MMF-NNs: Multi-modal Multi-granularity Fusion Neural Networks for brain networks and its application to epilepsy identification.

Structural and functional brain networks are generated from two scan sequences of magnetic resonance imaging data, which can provide different perspectives for describing pathological changes caused by brain diseases. Recent studies found that fusing these two types of brain networks improves performance in brain disease identification. However, traditional fusion models combine these brain networks at a single granularity, ignoring the natural multi-granularity structure of brain networks that can be divided into the edge, node, and graph levels.
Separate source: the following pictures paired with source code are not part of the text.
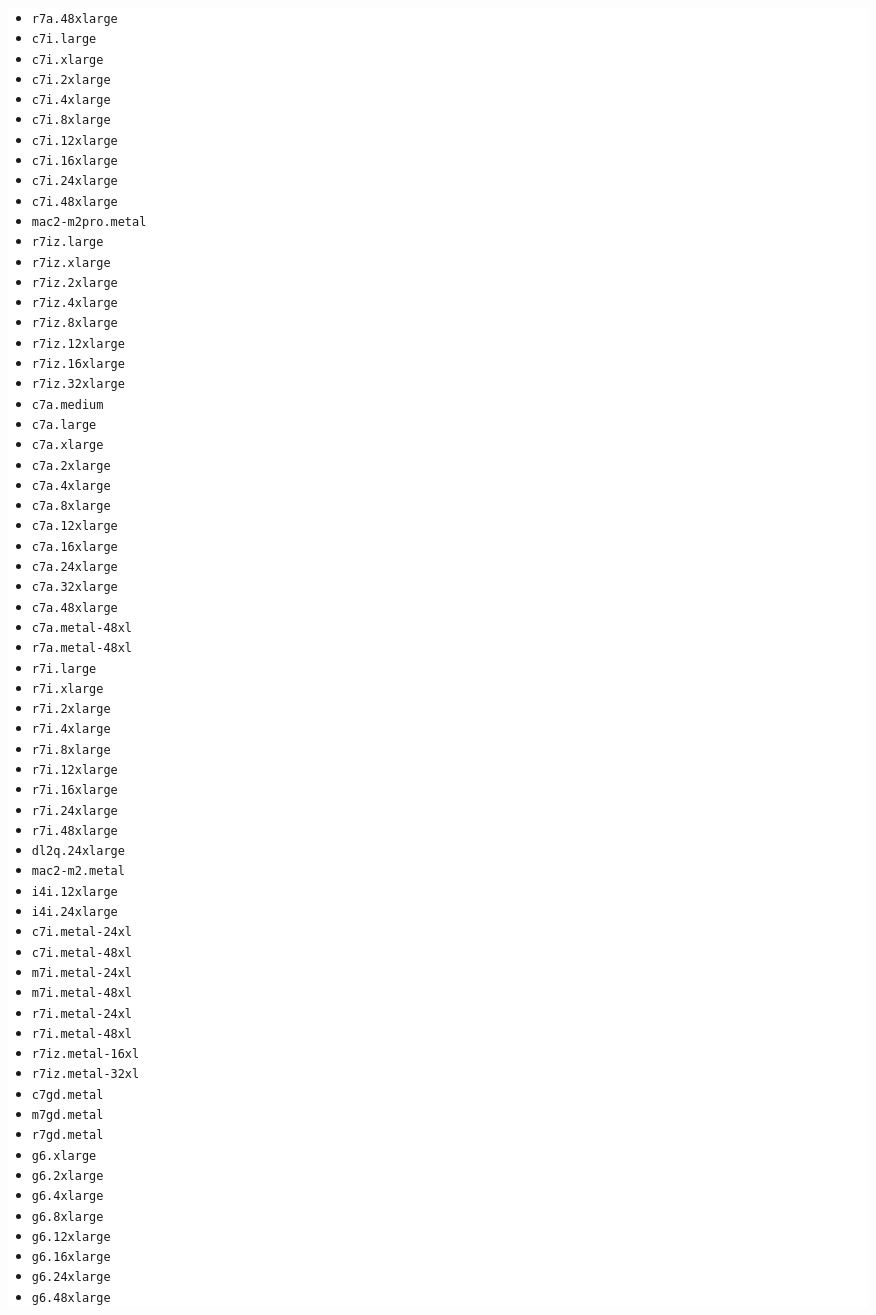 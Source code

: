 - `r7a.48xlarge`
- `c7i.large`
- `c7i.xlarge`
- `c7i.2xlarge`
- `c7i.4xlarge`
- `c7i.8xlarge`
- `c7i.12xlarge`
- `c7i.16xlarge`
- `c7i.24xlarge`
- `c7i.48xlarge`
- `mac2-m2pro.metal`
- `r7iz.large`
- `r7iz.xlarge`
- `r7iz.2xlarge`
- `r7iz.4xlarge`
- `r7iz.8xlarge`
- `r7iz.12xlarge`
- `r7iz.16xlarge`
- `r7iz.32xlarge`
- `c7a.medium`
- `c7a.large`
- `c7a.xlarge`
- `c7a.2xlarge`
- `c7a.4xlarge`
- `c7a.8xlarge`
- `c7a.12xlarge`
- `c7a.16xlarge`
- `c7a.24xlarge`
- `c7a.32xlarge`
- `c7a.48xlarge`
- `c7a.metal-48xl`
- `r7a.metal-48xl`
- `r7i.large`
- `r7i.xlarge`
- `r7i.2xlarge`
- `r7i.4xlarge`
- `r7i.8xlarge`
- `r7i.12xlarge`
- `r7i.16xlarge`
- `r7i.24xlarge`
- `r7i.48xlarge`
- `dl2q.24xlarge`
- `mac2-m2.metal`
- `i4i.12xlarge`
- `i4i.24xlarge`
- `c7i.metal-24xl`
- `c7i.metal-48xl`
- `m7i.metal-24xl`
- `m7i.metal-48xl`
- `r7i.metal-24xl`
- `r7i.metal-48xl`
- `r7iz.metal-16xl`
- `r7iz.metal-32xl`
- `c7gd.metal`
- `m7gd.metal`
- `r7gd.metal`
- `g6.xlarge`
- `g6.2xlarge`
- `g6.4xlarge`
- `g6.8xlarge`
- `g6.12xlarge`
- `g6.16xlarge`
- `g6.24xlarge`
- `g6.48xlarge`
To this end, this paper proposes a Multi-modal Multi-granularity Fusion Neural Networks (MMF-NNs) framework for brain networks, which integrates the features of the multi-modal brain network from global (i.e., graph-level) and local (i.e., edge-level and node-level) granularities to take full advantage of the topological information. Specifically, we design an interactive feature learning module at the local granularity to learn feature maps of structural and functional brain networks at the edge-level and the node-level, respectively. In that way, these two types of brain networks are fused during the feature learning process. At the global granularity, a multi-modal decomposition bilinear pooling module is designed to learn the graph-level joint representation of these brain networks. Experiments on real epilepsy datasets demonstrate that MMF-NNs are superior to several state-of-the-art methods in epilepsy identification.